Cocaine Use Speeds HIV Disease Progression, UCLA AIDS Institute Study in Mice Suggests
Cocaine use appears to facilitate the progression of HIV in mice, according to a UCLA AIDS Institute study, the New York Times reports. The researchers, whose report on the study was published today in the online edition of the Journal of Infectious Diseases and will be published in the March print issue, injected specially bred laboratory mice with human CD4+ T cells and HIV. The mice were then injected with either cocaine or a salt-water placebo. Cocaine-exposed mice experienced a greater reduction in the number of CD4+ T cells, immune system cells that are the target of HIV. In addition, the cocaine appeared to promote HIV replication, as mice exposed to cocaine had 200 times the amount of virus in their bodies after 10 days as the mice that had received a placebo. "We're seeing that the population of cells that are not killed off are churning out incredible amounts of virus," study co-author Dr. Gayle Baldwin said.
Applicable to Humans?
Although the study looked specifically at HIV-positive mice, and a similar study on humans would be unethical, Dr. Warner Greene, director of the University of California-San Francisco's Gladstone Institute of Virology and Immunology, said that the findings had "very significant implications" for HIV-positive people (Grady, New York Times, 2/15). Baldwin said she "suspects" the overall effect would be the same in humans. However, other AIDS researchers said it was "not clear" whether the effect of cocaine on HIV would be the same in humans as in mice. The study results are "a challenge now for human biologists to tell us is this or [is this] not important," Dr. Jeffrey Laurence, senior scientist at the American Foundation for AIDS Research and director of Cornell University's Laboratory for AIDS Virus Research, said.

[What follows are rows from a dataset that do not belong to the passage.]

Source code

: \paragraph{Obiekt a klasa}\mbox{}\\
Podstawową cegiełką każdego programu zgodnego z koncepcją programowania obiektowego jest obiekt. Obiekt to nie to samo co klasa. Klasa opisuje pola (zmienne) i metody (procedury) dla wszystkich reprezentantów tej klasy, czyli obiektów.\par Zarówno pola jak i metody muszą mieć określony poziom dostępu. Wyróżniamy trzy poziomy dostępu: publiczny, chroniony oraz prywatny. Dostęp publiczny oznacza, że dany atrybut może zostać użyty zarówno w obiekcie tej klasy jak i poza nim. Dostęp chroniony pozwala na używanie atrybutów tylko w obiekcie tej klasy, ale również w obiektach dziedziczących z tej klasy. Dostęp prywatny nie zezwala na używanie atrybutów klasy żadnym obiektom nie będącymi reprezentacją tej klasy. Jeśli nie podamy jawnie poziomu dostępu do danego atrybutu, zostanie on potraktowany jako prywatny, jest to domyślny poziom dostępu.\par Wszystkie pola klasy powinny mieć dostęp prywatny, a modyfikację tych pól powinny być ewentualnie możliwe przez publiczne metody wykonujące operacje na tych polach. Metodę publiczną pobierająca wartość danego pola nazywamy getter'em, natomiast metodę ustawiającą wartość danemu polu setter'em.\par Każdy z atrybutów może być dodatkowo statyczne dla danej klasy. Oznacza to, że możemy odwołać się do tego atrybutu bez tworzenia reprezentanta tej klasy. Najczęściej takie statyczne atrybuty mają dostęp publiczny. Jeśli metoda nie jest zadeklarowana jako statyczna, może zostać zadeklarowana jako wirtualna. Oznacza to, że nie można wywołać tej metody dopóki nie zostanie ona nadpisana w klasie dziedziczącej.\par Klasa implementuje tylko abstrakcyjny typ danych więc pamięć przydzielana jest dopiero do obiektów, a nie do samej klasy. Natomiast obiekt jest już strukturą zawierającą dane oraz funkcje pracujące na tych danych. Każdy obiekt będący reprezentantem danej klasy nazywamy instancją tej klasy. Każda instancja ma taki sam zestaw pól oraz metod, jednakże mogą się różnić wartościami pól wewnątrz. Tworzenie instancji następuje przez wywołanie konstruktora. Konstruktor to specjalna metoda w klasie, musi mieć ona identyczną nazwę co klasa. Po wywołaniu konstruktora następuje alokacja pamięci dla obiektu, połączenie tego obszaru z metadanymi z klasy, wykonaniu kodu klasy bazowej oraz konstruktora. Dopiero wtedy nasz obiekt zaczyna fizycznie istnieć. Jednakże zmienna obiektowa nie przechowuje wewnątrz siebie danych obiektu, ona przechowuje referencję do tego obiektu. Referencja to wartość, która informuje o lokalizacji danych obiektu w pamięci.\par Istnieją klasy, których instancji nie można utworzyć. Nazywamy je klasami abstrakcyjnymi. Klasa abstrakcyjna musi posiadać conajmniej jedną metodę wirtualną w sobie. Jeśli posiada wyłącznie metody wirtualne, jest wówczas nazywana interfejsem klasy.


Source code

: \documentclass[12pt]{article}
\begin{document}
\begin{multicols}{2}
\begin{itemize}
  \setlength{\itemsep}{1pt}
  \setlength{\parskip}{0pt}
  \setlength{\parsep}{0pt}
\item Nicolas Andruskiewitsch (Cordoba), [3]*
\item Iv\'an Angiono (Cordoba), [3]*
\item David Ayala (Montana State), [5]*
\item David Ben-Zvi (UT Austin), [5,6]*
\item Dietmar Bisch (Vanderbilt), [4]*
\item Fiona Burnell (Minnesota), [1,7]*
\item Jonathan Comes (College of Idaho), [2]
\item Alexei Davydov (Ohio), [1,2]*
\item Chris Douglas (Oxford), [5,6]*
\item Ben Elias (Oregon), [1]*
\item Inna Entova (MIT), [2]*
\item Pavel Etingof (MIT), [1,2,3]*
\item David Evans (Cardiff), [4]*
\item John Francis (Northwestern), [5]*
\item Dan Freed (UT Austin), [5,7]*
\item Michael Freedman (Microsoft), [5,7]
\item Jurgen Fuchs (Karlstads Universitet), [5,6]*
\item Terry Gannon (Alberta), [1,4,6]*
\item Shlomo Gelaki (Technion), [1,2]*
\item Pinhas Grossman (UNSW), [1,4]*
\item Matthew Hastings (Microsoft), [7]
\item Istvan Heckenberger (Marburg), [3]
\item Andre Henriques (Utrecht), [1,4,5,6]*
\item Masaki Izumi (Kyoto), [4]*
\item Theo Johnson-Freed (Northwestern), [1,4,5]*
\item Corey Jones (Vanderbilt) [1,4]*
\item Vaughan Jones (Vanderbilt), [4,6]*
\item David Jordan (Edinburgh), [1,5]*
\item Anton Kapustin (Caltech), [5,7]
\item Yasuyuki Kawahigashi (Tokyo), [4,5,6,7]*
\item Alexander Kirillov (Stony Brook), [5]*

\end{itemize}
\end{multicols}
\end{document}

Drug Use Strongly Discouraged
AIDS researchers have "long suspected" that the use of drugs such as cocaine or heroin suppresses the immune system and facilitates viral progression (Bridges, Associated Press, 2/15). However, researchers are unsure of the exact mechanisms of cocaine's impact on HIV and the immune system. "There certainly are some targets we can look at," Baldwin said, adding, "Cocaine doesn't work by itself. ... [I]t has a number of byproducts, and these byproducts can act on HIV. These can include things as straightforward as cellular mediators such as cytokines, compounds which have already shown to have an effect on HIV replication." Although researchers are still unclear exactly how cocaine "wreaks havoc with HIV," they continue to counsel drug-using HIV-positive patients to stop using drugs. "Even if cocaine had no effect on HIV replication, the consequences of [drug] use in immune-compromised population[s] is very straightforward," Baldwin said, adding that the new study could mean that "the caution against this sort of recreational drug use has now been increased 200-fold" (Mundell, Reuters Health, 2/14).